Kurebayashi se unió Orix Buffaloes en 2019 como la segunda selección general del draft, un campocorto con un brazo fuerte y short stop potente, después de graduarse de la escuela secundaria Suruga Sogo. Tenía un amplio rango defensa y tiro, y en su segundo año, se aseguró un puesto de titular en el día inaugural, conectando 10 jonrón y asegurando su lugar line-up. Ganó el premio Best Nine en 2023 y el premio Guante de Oro en 2025, pero en los juegos de pretemporada antes de su séptima temporada, jugó en 11 juegos, con un registro de 2 carreras implusadas 28 Al bate 2 hit y promedio de bateo de .071, un revés significativo.
En el partido final del torneo abierto, empezó como "número 8, jugando", pero fue doble play un error de lanzamiento en la primera entrada turno al bate sin outs, y en la segunda entrada turno al bate con una ventaja de una carrera y dos outs en la séptima entrada, fue Tomoya Noguchi infielder dijo que bateara en su lugar.
"(¿Es esto algo que me motive?) Creo que debo sentirme así. Si yo fuera el mánager, habría enviado a un bateador emergente. Considerando lo que hice turno al bate, creo que es inevitable." Noguchi, quien compite con Kurebayashi por el puesto de campocorto, respondió a la decisión del banquillo con un sencillo al jardín central, por lo que Kurebayashi no tuvo más remedio que reprimir su frustración y aceptar la realidad.
Sin embargo, también hubo aspectos positivos. Comentó que su mala racha con el bate le permitió verse a sí mismo con mayor objetividad. "Antes, cuando no lograba batear bien, me enfadaba y perdía la capacidad de pensar con claridad. Eso quizás me motivaba a seguir adelante, pero a la larga, solo me llevaba a repetir los mismos errores una y otra vez. Si lo analizaba subjetivamente, pensaba: '¿Por qué no puedo batear bien?', y entonces las emociones me dominaban.
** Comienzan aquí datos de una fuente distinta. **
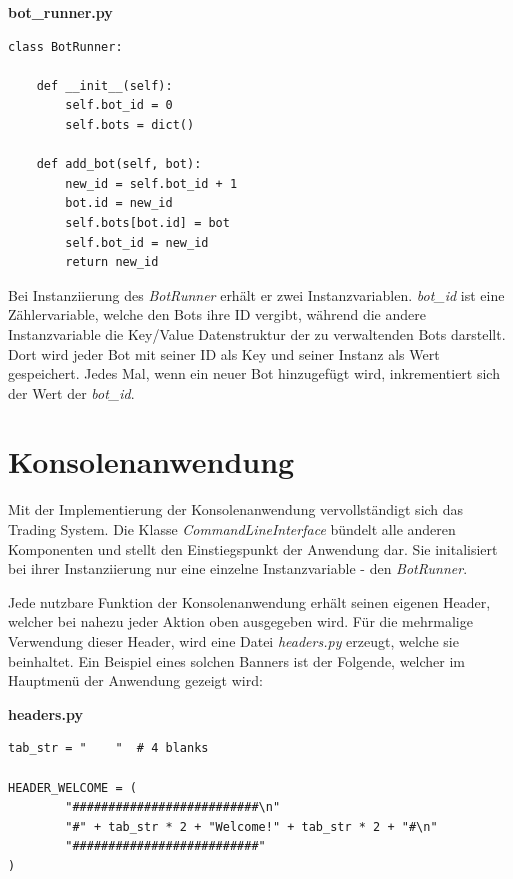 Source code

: \documentclass[oneside]{ausarbeitung}
\begin{document}
\lstset{language=Python}
\lstset{frame=lines}
\lstset{basicstyle=\footnotesize}
\textbf{bot\_runner.py}
\begin{lstlisting}
class BotRunner:

	def __init__(self):
		self.bot_id = 0
		self.bots = dict()

	def add_bot(self, bot):
		new_id = self.bot_id + 1
		bot.id = new_id
		self.bots[bot.id] = bot
		self.bot_id = new_id
		return new_id
\end{lstlisting}

Bei Instanziierung des \textit{BotRunner} erhält er zwei Instanzvariablen. \textit{bot\_id} ist eine Zählervariable, welche den Bots ihre ID vergibt, während die andere Instanzvariable die Key/Value Datenstruktur der zu verwaltenden Bots darstellt. Dort wird jeder Bot mit seiner ID als Key und seiner Instanz als Wert gespeichert. Jedes Mal, wenn ein neuer Bot hinzugefügt wird, inkrementiert sich der Wert der \textit{bot\_id}.


\section{Konsolenanwendung}
\label{sec:konsolenanwendung}

Mit der Implementierung der Konsolenanwendung vervollständigt sich das Trading System. Die Klasse \textit{CommandLineInterface} bündelt alle anderen Komponenten und stellt den Einstiegspunkt der Anwendung dar. Sie initalisiert bei ihrer Instanziierung nur eine einzelne Instanzvariable - den \textit{BotRunner}.

Jede nutzbare Funktion der Konsolenanwendung erhält seinen eigenen Header, welcher bei nahezu jeder Aktion oben ausgegeben wird. Für die mehrmalige Verwendung dieser Header, wird eine Datei \textit{headers.py} erzeugt, welche sie beinhaltet. Ein Beispiel eines solchen Banners ist der Folgende, welcher im Hauptmenü der Anwendung gezeigt wird:

\newpage
\lstset{language=Python}
\lstset{frame=lines}
\lstset{basicstyle=\footnotesize}
\textbf{headers.py}
\begin{lstlisting}
tab_str = "    "  # 4 blanks

HEADER_WELCOME = (
        "##########################\n"
        "#" + tab_str * 2 + "Welcome!" + tab_str * 2 + "#\n"
        "##########################"
)
\end{lstlisting}
\end{document}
Ahora he aprendido a no centrarme en eso".
Alcanzó el número requerido turno al bate durante cinco años consecutivos a partir de su segundo año, pero jonrón llegó a un máximo de 10 en su segundo año, lo que indica que no estaba utilizando completamente su impresionante físico de 187 cm y 94 kg. "He tenido resultados similares durante muchos años. Creo que estoy mejorando poco a poco, pero lo único que me impide avanzar es que mis emociones y mi forma de pensar (que me impiden mantener la calma) se interponen en el camino. Si pudiera mantenerme más tranquilo, creo que el contenido de mi siguiente turno al bate habría sido diferente. Quiero reducir la cantidad de veces que me arrepiento de algo después. No sé cuál es la respuesta correcta, pero quiero cambiar más como persona, así que quiero trabajar en eso adecuadamente", dijo, reflexionando sobre sí mismo.
"Creo que está mejorando. Todavía le cuesta conectar bola lenta y los elevados cuando se le escapan, pero poco a poco le va cogiendo el truco. Estará bien", dijo el entrenador de bateo Kazuki Shimamura, que trabaja principalmente con el primer equipo, percibiendo señales de recuperación. "Ahora mismo no está bateando bien, así que necesita ser más objetivo y no dejarse llevar por las emociones. Si lo analiza bien, su enfoque será diferente al de antes, y creo que eso le ayudará durante toda la temporada". Cuando supere su mala racha, veremos a un Kurebayashi distinto al de antes.